14 SES 04 A JS, Parents and Children with Autism: Lessons learned from Europe and Australia
Joint Paper Session NW 04 and NW 14
Traditional parenting styles are very often challenged by childhood disability, and autism spectrum disorders can often make parents feel deskilled and disempowered (Dunn et al., 2001). This is especially true when little information or support is available to them (Benjak, 2011), whereas providing accurate information and the education of parents on good practices in responding to the needs of their children has been shown to be effective in improving the lives of people with autism and families (Green et al., 2010; Kasari et al., 2010). Nevertheless, these kinds of support and opportunities are limited or non-existent in some parts of Europe, such as in the Balkans and south-eastern Europe (Demirok & Baglama, 2015; Stankova & Trajkovski, 2010; Delfos, 2010; Kulla & Gjedia, 2015; Salomone et al. 2015).
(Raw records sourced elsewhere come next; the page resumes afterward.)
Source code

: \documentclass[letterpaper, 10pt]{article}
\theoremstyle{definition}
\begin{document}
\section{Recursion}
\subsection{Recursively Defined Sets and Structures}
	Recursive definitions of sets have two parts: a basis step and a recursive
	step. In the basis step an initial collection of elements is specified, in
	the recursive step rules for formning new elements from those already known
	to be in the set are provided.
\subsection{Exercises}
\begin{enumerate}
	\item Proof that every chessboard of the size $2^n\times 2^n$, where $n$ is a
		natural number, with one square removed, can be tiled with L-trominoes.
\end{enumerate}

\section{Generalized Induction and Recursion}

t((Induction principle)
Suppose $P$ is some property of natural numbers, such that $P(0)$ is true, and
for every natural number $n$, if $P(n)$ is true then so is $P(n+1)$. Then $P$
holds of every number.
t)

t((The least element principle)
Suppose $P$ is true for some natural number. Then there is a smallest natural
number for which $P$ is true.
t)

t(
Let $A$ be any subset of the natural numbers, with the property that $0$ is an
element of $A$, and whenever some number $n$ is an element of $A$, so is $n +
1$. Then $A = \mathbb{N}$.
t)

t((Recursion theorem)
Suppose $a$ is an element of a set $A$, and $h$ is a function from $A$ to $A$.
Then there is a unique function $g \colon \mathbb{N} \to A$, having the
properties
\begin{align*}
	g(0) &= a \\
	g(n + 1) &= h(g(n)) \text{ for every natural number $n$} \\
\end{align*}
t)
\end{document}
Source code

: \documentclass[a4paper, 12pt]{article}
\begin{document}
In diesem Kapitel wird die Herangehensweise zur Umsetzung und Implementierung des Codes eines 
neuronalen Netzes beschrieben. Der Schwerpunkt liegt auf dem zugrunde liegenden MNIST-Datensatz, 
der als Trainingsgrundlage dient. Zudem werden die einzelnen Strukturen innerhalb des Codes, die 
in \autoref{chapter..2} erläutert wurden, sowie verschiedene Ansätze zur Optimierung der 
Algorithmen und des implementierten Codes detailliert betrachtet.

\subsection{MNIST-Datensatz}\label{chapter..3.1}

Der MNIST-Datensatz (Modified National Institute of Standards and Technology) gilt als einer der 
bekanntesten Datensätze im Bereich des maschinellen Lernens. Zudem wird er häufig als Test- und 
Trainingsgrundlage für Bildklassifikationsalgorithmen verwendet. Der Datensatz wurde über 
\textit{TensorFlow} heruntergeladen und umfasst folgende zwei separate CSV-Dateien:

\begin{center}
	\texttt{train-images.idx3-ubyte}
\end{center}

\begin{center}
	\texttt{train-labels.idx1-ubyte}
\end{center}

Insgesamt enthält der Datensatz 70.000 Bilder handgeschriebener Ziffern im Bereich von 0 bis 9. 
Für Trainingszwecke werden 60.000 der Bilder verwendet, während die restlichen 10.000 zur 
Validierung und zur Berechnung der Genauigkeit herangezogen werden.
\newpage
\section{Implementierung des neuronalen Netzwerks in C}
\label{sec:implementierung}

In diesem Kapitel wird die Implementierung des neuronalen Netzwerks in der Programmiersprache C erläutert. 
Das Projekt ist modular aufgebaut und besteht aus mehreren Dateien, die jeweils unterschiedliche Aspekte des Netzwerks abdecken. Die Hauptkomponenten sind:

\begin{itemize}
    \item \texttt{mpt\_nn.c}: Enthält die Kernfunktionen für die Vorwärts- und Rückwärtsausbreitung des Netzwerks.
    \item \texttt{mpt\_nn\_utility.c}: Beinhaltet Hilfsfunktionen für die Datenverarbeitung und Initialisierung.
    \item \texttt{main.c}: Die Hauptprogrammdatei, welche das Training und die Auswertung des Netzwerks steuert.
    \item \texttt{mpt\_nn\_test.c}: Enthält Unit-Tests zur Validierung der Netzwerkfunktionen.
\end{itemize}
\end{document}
This paper reports on a three-year EU-funded project (September 2015-August 2018) in which family members, professionals and academics from five European countries (Belgium, Croatia, Cyprus, the former Yugoslav Republic of Macedonia and the United Kingdom) are working together in a strategic partnership in order to develop a core (but locally adjustable and appropriate) parent autism training curriculum, materials and methods, to provide parent education in three of these countries, and to share those with stakeholders across Europe. Specifically, the paper focuses on part of the evaluation of the project, in which the consortium aimed at analysing parents’ views on the training they received.